At yesterday’s press conference, Jia seemed confident his film will be seen by its home audience: “The film has been approved by the censor board and we hope it will be released in autumn.”
In China, where Django Unchained, Skyfall and Cloud Atlas were all recently shown with minor cuts, perhaps officials are finally ready for their homegrown brand of vigilante payback.
REVIEW OF THE DAY
- Directed by Asghar Farhadi
- Starring Bérénice Bejo, Ali Mosaffa and Tahar Rahim
Moving from his native Iran to France, the Oscar-winning director of A Separation hasn’t lost a beat in another impeccably crafted film about another domestic crisis. This one suggests an Ibsen play set in modern, immigrant-filled Paris.
Ahmad (Mosaffa) arrives in France from Tehran after four years, to divorce his wife, Marie (The Artist’s Bérénice Bejo), at her request. In a series of revelations that unfold with the intricacy of a sort of narrative dance of the seven veils, Ahmad discovers a family of complex dysfunction. It starts with 16-year-old Lucie (Pauline Burlet), a daughter from a previous marriage; she is vehemently opposed to Marie’s new beau, Samir (Tahar Rahim), whose comatose wife lies in hospital.
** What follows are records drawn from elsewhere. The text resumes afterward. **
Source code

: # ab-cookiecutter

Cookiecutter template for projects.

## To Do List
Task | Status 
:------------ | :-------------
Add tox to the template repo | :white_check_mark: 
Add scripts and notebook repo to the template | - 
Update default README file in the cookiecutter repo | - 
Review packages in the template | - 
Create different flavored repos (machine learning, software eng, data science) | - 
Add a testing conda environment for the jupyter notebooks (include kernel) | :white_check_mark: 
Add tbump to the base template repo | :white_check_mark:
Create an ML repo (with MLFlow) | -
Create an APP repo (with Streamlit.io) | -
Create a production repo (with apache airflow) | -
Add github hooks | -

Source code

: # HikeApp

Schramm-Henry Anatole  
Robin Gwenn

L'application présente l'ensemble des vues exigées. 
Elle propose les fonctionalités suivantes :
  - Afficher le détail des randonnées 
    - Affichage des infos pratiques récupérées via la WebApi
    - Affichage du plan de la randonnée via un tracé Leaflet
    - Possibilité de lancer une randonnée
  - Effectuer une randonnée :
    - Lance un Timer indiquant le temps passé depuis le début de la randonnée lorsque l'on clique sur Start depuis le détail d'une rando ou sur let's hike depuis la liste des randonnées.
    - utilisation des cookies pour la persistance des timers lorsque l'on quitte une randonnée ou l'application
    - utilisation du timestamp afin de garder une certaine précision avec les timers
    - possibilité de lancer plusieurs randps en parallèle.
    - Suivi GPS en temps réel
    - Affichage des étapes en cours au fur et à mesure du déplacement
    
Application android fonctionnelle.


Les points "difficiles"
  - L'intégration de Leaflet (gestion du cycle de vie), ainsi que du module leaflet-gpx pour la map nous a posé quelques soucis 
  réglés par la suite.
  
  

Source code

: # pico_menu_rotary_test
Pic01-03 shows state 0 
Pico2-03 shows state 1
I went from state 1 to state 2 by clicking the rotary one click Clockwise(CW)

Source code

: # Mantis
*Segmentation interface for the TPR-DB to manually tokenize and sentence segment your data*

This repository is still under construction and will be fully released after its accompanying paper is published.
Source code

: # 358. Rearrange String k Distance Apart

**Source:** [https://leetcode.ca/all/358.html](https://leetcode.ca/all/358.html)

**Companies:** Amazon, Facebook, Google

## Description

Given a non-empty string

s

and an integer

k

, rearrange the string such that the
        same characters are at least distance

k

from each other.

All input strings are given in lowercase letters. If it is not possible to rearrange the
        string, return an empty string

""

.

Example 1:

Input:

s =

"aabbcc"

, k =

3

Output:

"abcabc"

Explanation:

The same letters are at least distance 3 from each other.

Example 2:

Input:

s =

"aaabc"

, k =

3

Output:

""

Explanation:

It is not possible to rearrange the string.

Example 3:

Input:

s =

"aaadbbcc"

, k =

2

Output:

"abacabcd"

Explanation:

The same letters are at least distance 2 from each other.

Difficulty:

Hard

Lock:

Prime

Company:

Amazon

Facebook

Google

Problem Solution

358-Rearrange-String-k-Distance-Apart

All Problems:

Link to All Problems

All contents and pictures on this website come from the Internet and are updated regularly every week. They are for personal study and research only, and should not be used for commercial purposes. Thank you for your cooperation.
An extensive rehearsal period and long shoot have assured that the performances here, including those of children, feel note-perfect. Still, by the end the pile-on of revelations gets exhausting. And there really does seem to be a surfeit of unstable women.
For writing, acting and visual care, though, The Past is easily the festival’s standout from among its first half-dozen films.